## Description of the task
Of the lines in the data below, write out exactly those from the one holding "for a detailed" through the one holding "Where can I", both included.

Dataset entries
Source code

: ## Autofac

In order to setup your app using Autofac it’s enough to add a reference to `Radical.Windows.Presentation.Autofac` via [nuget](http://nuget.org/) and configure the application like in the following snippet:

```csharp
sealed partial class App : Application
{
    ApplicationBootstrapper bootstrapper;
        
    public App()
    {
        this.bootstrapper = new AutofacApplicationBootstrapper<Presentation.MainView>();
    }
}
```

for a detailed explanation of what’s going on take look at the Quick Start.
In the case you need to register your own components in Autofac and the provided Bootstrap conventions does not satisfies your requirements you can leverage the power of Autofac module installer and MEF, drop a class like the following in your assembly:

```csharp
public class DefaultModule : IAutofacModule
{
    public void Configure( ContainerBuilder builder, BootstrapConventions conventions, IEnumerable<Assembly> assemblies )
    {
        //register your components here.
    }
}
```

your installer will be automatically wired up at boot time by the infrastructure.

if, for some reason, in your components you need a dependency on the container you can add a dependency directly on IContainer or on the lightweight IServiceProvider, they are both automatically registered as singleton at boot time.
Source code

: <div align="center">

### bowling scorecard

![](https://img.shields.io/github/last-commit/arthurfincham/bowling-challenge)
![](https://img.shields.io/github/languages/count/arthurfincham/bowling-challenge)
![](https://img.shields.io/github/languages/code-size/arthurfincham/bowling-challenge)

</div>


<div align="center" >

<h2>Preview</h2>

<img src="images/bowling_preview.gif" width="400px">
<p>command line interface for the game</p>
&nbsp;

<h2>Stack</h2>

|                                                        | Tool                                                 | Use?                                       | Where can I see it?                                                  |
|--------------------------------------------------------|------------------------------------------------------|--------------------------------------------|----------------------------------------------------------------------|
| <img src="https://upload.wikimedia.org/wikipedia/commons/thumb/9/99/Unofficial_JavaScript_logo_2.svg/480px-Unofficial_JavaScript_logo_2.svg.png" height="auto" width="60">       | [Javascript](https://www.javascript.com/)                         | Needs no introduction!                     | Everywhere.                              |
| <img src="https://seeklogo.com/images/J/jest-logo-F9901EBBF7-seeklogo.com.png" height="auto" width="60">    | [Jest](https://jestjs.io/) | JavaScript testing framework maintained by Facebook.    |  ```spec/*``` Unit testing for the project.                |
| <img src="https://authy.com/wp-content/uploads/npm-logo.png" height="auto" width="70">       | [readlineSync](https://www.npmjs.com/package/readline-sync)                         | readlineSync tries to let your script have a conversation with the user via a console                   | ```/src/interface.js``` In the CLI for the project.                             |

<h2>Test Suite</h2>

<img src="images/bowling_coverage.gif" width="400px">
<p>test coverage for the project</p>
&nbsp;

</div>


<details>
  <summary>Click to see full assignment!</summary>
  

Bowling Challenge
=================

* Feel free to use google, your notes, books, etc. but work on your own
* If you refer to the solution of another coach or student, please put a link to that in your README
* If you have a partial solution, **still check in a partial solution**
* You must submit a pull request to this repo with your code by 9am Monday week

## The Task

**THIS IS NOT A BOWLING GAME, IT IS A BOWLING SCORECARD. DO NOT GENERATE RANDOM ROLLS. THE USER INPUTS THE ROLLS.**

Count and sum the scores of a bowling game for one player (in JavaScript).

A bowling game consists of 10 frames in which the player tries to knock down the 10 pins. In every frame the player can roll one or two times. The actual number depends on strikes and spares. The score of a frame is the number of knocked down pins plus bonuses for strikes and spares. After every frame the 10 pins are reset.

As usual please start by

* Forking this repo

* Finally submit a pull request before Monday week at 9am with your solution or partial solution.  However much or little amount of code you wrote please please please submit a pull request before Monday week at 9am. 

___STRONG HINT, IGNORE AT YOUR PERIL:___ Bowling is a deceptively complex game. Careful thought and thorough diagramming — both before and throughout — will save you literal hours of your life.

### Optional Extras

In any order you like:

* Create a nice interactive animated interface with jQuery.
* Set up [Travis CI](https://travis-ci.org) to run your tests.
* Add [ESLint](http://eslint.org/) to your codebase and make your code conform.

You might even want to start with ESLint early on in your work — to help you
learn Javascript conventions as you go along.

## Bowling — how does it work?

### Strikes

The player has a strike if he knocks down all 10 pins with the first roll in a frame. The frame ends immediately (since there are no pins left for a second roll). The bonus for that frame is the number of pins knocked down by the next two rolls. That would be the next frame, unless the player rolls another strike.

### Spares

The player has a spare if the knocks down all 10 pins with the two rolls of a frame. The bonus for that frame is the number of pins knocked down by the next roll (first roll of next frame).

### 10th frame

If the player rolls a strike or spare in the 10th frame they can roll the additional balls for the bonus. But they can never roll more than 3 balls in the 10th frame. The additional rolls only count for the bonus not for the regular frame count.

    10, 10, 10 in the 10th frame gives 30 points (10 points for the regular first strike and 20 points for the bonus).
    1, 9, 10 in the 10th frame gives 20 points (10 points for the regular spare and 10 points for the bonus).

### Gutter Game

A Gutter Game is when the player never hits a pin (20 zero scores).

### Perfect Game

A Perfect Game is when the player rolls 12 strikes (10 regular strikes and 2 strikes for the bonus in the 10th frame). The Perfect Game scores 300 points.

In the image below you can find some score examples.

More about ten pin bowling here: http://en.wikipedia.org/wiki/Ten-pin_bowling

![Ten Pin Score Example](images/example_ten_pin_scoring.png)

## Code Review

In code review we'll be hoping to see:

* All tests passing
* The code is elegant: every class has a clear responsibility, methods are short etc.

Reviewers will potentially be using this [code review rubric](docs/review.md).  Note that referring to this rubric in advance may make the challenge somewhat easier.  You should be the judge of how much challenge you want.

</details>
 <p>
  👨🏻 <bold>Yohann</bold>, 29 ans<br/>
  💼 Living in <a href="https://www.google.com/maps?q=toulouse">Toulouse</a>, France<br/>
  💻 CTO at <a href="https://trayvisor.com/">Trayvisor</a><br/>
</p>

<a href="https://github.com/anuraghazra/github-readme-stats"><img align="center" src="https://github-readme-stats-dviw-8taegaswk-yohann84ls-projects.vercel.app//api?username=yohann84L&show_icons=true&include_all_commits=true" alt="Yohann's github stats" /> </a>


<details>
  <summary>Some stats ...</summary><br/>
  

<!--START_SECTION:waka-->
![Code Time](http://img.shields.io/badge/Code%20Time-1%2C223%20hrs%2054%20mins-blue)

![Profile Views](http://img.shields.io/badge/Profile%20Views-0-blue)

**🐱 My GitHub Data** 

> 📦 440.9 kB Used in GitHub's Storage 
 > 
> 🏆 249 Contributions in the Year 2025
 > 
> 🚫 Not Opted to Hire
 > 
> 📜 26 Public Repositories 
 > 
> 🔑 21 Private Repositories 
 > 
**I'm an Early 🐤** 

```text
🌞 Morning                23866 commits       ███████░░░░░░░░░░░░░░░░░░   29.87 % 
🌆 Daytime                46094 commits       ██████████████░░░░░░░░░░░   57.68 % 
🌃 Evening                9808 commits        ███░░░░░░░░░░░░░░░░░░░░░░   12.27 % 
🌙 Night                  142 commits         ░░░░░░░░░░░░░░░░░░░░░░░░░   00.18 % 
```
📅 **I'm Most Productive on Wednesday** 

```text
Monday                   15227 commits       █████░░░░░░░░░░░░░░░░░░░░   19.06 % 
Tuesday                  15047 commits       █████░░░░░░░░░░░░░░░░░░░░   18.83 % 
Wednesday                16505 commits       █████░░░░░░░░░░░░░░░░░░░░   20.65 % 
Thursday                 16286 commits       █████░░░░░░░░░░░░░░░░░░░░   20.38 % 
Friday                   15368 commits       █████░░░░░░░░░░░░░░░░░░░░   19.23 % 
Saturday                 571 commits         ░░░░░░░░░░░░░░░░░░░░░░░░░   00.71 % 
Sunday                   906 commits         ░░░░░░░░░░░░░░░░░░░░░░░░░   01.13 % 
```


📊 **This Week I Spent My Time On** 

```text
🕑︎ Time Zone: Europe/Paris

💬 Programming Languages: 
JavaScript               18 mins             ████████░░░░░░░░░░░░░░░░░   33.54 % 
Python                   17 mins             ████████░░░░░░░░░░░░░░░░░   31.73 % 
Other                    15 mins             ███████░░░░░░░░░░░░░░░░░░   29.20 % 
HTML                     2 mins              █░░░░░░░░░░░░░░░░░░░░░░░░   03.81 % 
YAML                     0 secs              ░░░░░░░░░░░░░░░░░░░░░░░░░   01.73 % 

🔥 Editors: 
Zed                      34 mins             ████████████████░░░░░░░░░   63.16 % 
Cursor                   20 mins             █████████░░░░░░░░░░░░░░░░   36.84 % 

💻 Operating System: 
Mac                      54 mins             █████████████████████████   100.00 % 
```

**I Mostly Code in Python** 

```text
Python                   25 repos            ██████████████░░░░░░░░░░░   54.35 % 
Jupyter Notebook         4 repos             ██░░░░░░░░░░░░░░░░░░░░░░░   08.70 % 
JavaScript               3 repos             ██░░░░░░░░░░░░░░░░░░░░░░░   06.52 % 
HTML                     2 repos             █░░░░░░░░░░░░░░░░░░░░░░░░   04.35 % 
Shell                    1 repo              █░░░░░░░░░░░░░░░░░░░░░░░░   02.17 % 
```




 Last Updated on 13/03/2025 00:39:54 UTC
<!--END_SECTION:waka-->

## Finished exercise
for a detailed explanation of what’s going on take look at the Quick Start.
In the case you need to register your own components in Autofac and the provided Bootstrap conventions does not satisfies your requirements you can leverage the power of Autofac module installer and MEF, drop a class like the following in your assembly:

```csharp
public class DefaultModule : IAutofacModule
{
    public void Configure( ContainerBuilder builder, BootstrapConventions conventions, IEnumerable<Assembly> assemblies )
    {
        //register your components here.
    }
}
```

your installer will be automatically wired up at boot time by the infrastructure.

if, for some reason, in your components you need a dependency on the container you can add a dependency directly on IContainer or on the lightweight IServiceProvider, they are both automatically registered as singleton at boot time.
Source code

: <div align="center">

### bowling scorecard

![](https://img.shields.io/github/last-commit/arthurfincham/bowling-challenge)
![](https://img.shields.io/github/languages/count/arthurfincham/bowling-challenge)
![](https://img.shields.io/github/languages/code-size/arthurfincham/bowling-challenge)

</div>


<div align="center" >

<h2>Preview</h2>

<img src="images/bowling_preview.gif" width="400px">
<p>command line interface for the game</p>
&nbsp;

<h2>Stack</h2>

|                                                        | Tool                                                 | Use?                                       | Where can I see it?                                                  |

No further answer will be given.